### Action item
All that is wanted is an exact copy of the line containing "- Currently working with" and the lines after it, through the end of the records.

### Records shown

Start of Block

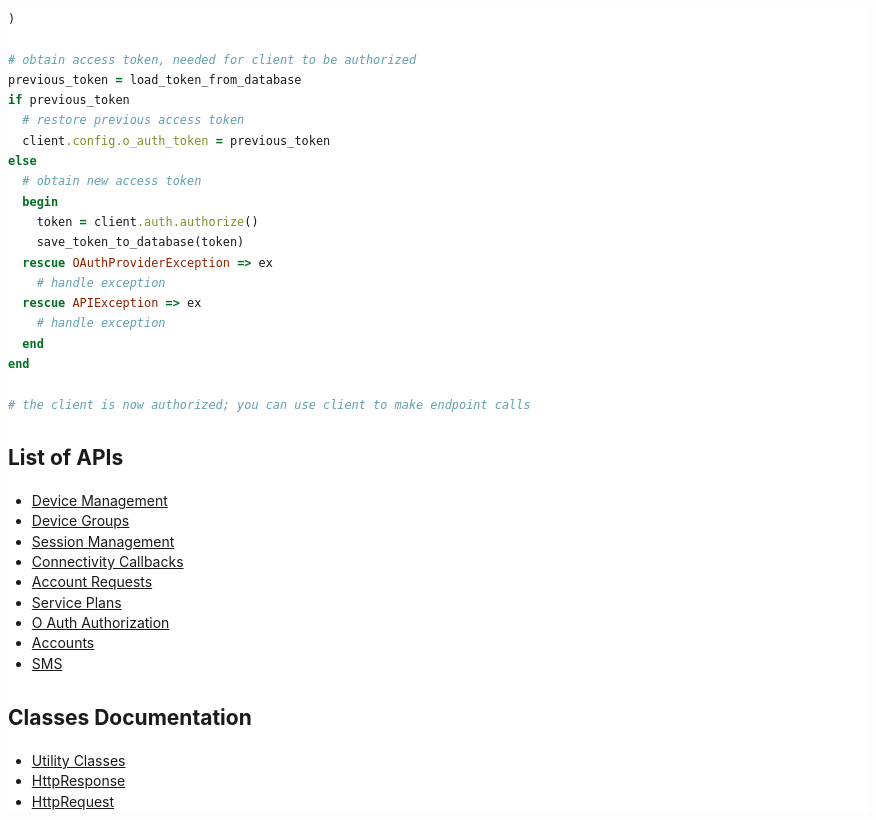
 ```ruby
)

# obtain access token, needed for client to be authorized
previous_token = load_token_from_database
if previous_token
  # restore previous access token
  client.config.o_auth_token = previous_token
else
  # obtain new access token
  begin
    token = client.auth.authorize()
    save_token_to_database(token)
  rescue OAuthProviderException => ex
    # handle exception
  rescue APIException => ex
    # handle exception
  end
end

# the client is now authorized; you can use client to make endpoint calls
```

## List of APIs

* [Device Management](doc/controllers/device-management.md)
* [Device Groups](doc/controllers/device-groups.md)
* [Session Management](doc/controllers/session-management.md)
* [Connectivity Callbacks](doc/controllers/connectivity-callbacks.md)
* [Account Requests](doc/controllers/account-requests.md)
* [Service Plans](doc/controllers/service-plans.md)
* [O Auth Authorization](doc/controllers/o-auth-authorization.md)
* [Accounts](doc/controllers/accounts.md)
* [SMS](doc/controllers/sms.md)

## Classes Documentation

* [Utility Classes](doc/utility-classes.md)
* [HttpResponse](doc/http-response.md)
* [HttpRequest](doc/http-request.md)

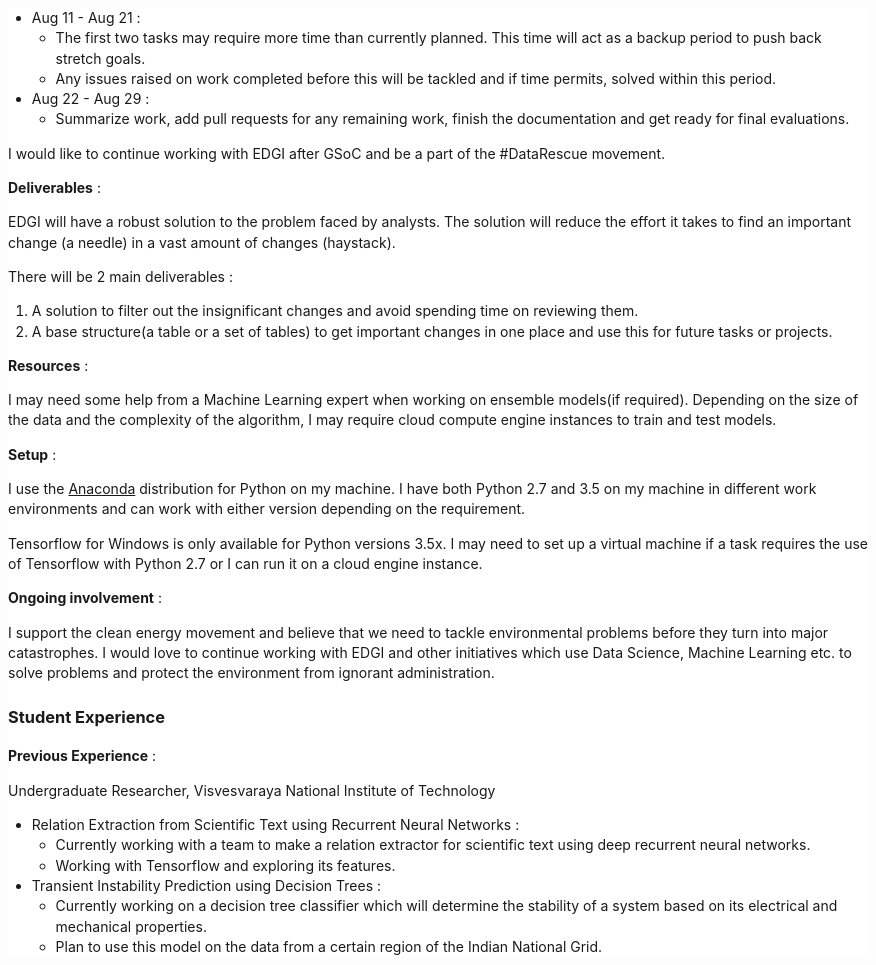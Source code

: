 - Aug 11 - Aug 21 :
  - The first two tasks may require more time than currently planned. This time will act as a backup period to push back        stretch goals.
  - Any issues raised on work completed before this will be tackled and if time permits, solved within this period.
- Aug 22 - Aug 29 :
  - Summarize work, add pull requests for any remaining work, finish the documentation and get ready for final evaluations.

I would like to continue working with EDGI after GSoC and be a part of the #DataRescue movement.

**Deliverables** :

EDGI will have a robust solution to the problem faced by analysts. The solution will reduce the effort it takes to find an important change (a needle) in a vast amount of changes (haystack).

There will be 2 main deliverables :

1. A solution to filter out the insignificant changes and avoid spending time on reviewing them.
2. A base structure(a table or a set of tables) to get important changes in one place and use this for future tasks or projects.

**Resources** :

I may need some help from a Machine Learning expert when working on ensemble models(if required). Depending on the size of the data and the complexity of the algorithm, I may require cloud compute engine instances to train and test models.

**Setup** :

I use the [Anaconda](https://www.continuum.io/) distribution for Python on my machine. I have both Python 2.7 and 3.5 on my machine in different work environments and can work with either version depending on the requirement.

Tensorflow for Windows is only available for Python versions 3.5x. I may need to set up a virtual machine if a task requires the use of Tensorflow with Python 2.7 or I can run it on a cloud engine instance.

**Ongoing involvement** :

I support the clean energy movement and believe that we need to tackle environmental problems before they turn into major catastrophes. I would love to continue working with EDGI and other initiatives which use Data Science, Machine Learning etc. to solve problems and protect the environment from ignorant administration.

### **Student Experience**

**Previous Experience** :

Undergraduate Researcher, Visvesvaraya National Institute of Technology

- Relation Extraction from Scientific Text using Recurrent Neural Networks :
  - Currently working with a team to make a relation extractor for scientific text using deep recurrent neural networks.
  - Working with Tensorflow and exploring its features.
- Transient Instability Prediction using Decision Trees :
  - Currently working on a decision tree classifier which will determine the stability of a system based on its electrical and mechanical properties.
  - Plan to use this model on the data from a certain region of the Indian National Grid.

End of Block

### The answer
  - Currently working with a team to make a relation extractor for scientific text using deep recurrent neural networks.
  - Working with Tensorflow and exploring its features.
- Transient Instability Prediction using Decision Trees :
  - Currently working on a decision tree classifier which will determine the stability of a system based on its electrical and mechanical properties.
  - Plan to use this model on the data from a certain region of the Indian National Grid.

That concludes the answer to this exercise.